Diversification involves launching a new product in a new market. It can also be the most rewarding, as a fresh perspective on a market can often pay huge dividends and deliver a huge competitive advantage to a smart and able company. A lot of research is needed to get things right, and perhaps consultancies will be called in to help educate the business about its new
challenges. Diversification can also decrease risk, because a large corporation can spread certain risks if it operates on more than one market.
Product Development is a medium risk strategy as the business is familiar with the market but not the new product. The business develops/introduces new products into existing markets with the aim of selling the new product to existing customer groups. For example Microsoft with their Xbox2 game console introduced the Kinect, and there is an additional feature on that allows customers to play without the use of a controller, much like the Nintendo Wii. This is an example of a new product which simply needs to be added onto the existing model aimed at the existing market.
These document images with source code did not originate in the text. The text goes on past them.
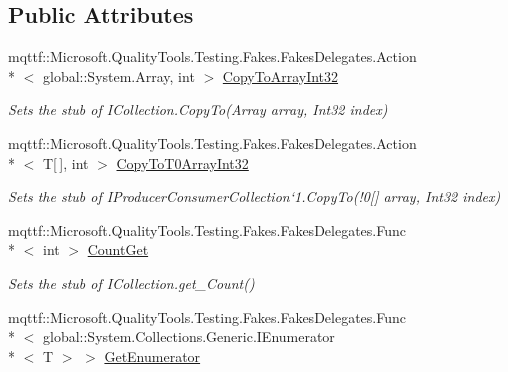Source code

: \subsection*{Public Attributes}
\begin{DoxyCompactItemize}
\item 
mqttf\-::\-Microsoft.\-Quality\-Tools.\-Testing.\-Fakes.\-Fakes\-Delegates.\-Action\\*
$<$ global\-::\-System.\-Array, int $>$ \hyperlink{class_system_1_1_collections_1_1_concurrent_1_1_fakes_1_1_stub_i_producer_consumer_collection_3_01_t_01_4_a38428d6a597c23254642e1002f603867}{Copy\-To\-Array\-Int32}
\begin{DoxyCompactList}\small\item\em Sets the stub of I\-Collection.\-Copy\-To(\-Array array, Int32 index)\end{DoxyCompactList}\item 
mqttf\-::\-Microsoft.\-Quality\-Tools.\-Testing.\-Fakes.\-Fakes\-Delegates.\-Action\\*
$<$ T\mbox{[}$\,$\mbox{]}, int $>$ \hyperlink{class_system_1_1_collections_1_1_concurrent_1_1_fakes_1_1_stub_i_producer_consumer_collection_3_01_t_01_4_a74ee71ca818e3a9667b19fdeba6380bf}{Copy\-To\-T0\-Array\-Int32}
\begin{DoxyCompactList}\small\item\em Sets the stub of I\-Producer\-Consumer\-Collection`1.Copy\-To(!0\mbox{[}\mbox{]} array, Int32 index)\end{DoxyCompactList}\item 
mqttf\-::\-Microsoft.\-Quality\-Tools.\-Testing.\-Fakes.\-Fakes\-Delegates.\-Func\\*
$<$ int $>$ \hyperlink{class_system_1_1_collections_1_1_concurrent_1_1_fakes_1_1_stub_i_producer_consumer_collection_3_01_t_01_4_af7753362601c95efce5ea9a1d22d521d}{Count\-Get}
\begin{DoxyCompactList}\small\item\em Sets the stub of I\-Collection.\-get\-\_\-\-Count()\end{DoxyCompactList}\item 
mqttf\-::\-Microsoft.\-Quality\-Tools.\-Testing.\-Fakes.\-Fakes\-Delegates.\-Func\\*
$<$ global\-::\-System.\-Collections.\-Generic.\-I\-Enumerator\\*
$<$ T $>$ $>$ \hyperlink{class_system_1_1_collections_1_1_concurrent_1_1_fakes_1_1_stub_i_producer_consumer_collection_3_01_t_01_4_aa39b3ed5fc7a650187c74f059a362136}{Get\-Enumerator}

\end{DoxyCompactItemize}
ANSOFF MATRIX APPLIED TO APPLE INC.
Apple Inc. has diversified immensely since its inception and has emerged to be the leader in the computer industry because of its unique and timely innovative products and services. Same can be explained with the help of Ansoff’s matrix. Market development
The fourth and last strategy of ansoff is the market development. For market development and to increase revenue, Apple Inc. had a huge potential in emerging markets such as China and India. Even though there was intense competition in these markets, Apple’s differentiated strategy helped it develop its products/ services in these emerging markets. More than one million iPhones have already been sold and this reflects the demand for Apple products in other markets of the world. Market Penetration
The first strategy used by ansoff is the market penetration. This means that the existing market should be further developed that is selling more of your product in an existing market. This means that if Apple Inc. wants to sell more iPhones, it should convince the customers buying the product of its competitors to buy Apple’s products. There are several ways in which Apple Inc. might attempt to do so and two of them are: 1) Using pricing strategies:
This simply refers to advertise so that people get to know more about the
product being offered for sale and the organisation is able to maintain or to increase its market share. 2) Drive out competitors:
One of the main competitors of Apple Inc. is Samsung Electronics and it is very difficult for Apple Inc. to drive Samsung Electronics out of the market particularly after the launch of Samsung’s android operating system. So the best that Apple Inc. could do is that it could promote massively its products and this should be supported by a good pricing strategy as this would make the products of its competitors unattractive.
The third strategy is diversification that is launching a new product in a new market. Apple originally started as “Apple computers”, best known as the Macintosh personal computers. Later Apple Inc. shifted towards a digital hub strategy which was initiated by the launch of the iPod in 2001, followed by the IPhone in 2007 and finally the iPad in 2010. This helped the company to diversify as it not only produced personal computers but also many other digital products.
The “common thread” for all apple products/services was the organisation’s innovation and unique design which differentiated Apple from its various competitors and gave the company a competitive advantage over the other companies.
The second strategy involves launching a new product to the firm’s existing customers. Apple Inc., already have a global presence, in major markets, and the company understands it’s customer inside-out, it arguably offers the best trade-off between risk and reward. By launching the iPad, iPhone and operating systems to the same audience Apple Inc. builds up integrated customer relationships across multiple platforms and therefore creates brand loyalty. This increases the likelihood of new products being a success.